Task instructions: Every line below that contains the word "message" must be copied.

Given data:
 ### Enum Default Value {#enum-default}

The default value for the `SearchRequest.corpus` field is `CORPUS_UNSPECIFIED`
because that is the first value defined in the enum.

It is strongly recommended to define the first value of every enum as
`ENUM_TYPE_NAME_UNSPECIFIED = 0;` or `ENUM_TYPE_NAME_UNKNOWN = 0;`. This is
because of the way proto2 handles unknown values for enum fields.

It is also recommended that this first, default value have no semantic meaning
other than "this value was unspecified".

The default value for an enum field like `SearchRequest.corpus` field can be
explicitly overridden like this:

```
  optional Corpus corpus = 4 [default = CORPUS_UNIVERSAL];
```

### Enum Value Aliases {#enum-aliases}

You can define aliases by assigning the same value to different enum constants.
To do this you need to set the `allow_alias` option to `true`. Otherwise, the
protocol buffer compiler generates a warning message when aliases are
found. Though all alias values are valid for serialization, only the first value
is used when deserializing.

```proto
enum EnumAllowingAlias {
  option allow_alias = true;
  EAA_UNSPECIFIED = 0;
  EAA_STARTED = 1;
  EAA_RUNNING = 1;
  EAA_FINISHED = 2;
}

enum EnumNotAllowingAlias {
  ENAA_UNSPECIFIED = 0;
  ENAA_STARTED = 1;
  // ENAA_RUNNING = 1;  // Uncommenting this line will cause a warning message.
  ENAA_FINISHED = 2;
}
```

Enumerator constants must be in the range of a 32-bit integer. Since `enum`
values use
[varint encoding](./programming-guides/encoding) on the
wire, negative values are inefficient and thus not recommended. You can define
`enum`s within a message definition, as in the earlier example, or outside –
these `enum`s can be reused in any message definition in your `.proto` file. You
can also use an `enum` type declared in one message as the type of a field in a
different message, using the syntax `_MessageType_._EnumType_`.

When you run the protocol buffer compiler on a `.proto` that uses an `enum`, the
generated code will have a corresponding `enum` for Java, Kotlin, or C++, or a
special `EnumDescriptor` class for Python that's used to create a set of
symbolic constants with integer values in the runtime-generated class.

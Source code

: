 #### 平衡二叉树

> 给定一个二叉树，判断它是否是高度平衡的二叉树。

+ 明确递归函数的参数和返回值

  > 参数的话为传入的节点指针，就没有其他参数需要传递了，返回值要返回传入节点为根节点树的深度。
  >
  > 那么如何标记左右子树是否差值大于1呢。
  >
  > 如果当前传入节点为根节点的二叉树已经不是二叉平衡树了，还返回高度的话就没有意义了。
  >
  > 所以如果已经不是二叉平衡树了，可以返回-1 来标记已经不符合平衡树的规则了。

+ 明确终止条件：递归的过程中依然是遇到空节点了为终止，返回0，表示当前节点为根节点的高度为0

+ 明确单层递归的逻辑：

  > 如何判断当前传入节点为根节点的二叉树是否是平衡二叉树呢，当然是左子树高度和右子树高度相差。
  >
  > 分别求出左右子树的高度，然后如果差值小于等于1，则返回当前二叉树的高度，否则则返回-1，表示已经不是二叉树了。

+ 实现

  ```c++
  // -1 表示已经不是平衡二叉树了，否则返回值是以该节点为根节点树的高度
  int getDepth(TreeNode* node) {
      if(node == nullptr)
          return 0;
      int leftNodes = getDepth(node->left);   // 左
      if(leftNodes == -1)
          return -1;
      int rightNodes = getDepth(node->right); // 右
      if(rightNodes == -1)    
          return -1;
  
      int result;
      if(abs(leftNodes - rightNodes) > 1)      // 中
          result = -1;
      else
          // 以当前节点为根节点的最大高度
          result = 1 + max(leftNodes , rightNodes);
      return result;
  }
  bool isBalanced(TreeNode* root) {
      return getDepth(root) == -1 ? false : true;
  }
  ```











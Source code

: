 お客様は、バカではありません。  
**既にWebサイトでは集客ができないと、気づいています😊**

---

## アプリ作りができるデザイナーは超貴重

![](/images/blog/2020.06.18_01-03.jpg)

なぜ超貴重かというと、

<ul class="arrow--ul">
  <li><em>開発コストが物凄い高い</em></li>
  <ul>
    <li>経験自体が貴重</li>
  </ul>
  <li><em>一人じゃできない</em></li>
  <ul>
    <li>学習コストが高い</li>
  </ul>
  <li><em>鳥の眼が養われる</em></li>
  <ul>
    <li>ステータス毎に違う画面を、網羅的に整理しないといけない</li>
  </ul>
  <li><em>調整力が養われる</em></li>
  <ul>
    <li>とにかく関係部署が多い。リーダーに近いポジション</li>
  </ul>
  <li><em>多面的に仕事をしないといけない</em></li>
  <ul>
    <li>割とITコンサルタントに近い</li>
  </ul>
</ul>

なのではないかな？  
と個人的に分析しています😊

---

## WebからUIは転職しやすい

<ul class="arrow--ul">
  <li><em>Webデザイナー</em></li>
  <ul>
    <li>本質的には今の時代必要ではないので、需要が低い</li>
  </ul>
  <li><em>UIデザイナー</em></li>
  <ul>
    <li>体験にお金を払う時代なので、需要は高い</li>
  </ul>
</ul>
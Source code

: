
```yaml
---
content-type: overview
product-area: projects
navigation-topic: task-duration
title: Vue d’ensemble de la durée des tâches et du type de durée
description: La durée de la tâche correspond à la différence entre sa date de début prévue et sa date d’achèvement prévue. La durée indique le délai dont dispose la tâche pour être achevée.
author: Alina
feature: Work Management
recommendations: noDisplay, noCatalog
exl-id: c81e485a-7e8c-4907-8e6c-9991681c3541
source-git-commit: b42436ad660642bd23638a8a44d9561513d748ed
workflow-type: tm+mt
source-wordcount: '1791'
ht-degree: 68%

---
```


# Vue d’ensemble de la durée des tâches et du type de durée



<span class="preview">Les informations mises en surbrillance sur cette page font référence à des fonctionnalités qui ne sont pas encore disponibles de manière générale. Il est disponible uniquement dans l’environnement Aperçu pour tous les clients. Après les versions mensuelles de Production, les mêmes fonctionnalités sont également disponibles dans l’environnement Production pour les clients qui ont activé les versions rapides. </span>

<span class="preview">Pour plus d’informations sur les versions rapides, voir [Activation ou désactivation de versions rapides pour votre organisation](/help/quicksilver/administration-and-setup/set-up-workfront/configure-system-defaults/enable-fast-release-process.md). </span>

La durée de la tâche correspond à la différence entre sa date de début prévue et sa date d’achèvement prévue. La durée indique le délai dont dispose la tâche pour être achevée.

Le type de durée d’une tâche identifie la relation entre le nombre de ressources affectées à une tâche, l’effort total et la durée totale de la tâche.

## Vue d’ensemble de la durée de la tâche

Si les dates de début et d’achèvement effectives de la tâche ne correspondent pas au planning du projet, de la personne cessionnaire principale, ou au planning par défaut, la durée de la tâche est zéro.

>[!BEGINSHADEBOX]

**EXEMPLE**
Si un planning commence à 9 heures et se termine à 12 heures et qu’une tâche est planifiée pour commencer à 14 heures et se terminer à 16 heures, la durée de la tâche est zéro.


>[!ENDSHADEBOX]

Output for this exercise:
protocol buffer compiler generates a warning message when aliases are
  // ENAA_RUNNING = 1;  // Uncommenting this line will cause a warning message.
`enum`s within a message definition, as in the earlier example, or outside –
these `enum`s can be reused in any message definition in your `.proto` file. You
can also use an `enum` type declared in one message as the type of a field in a
different message, using the syntax `_MessageType_._EnumType_`.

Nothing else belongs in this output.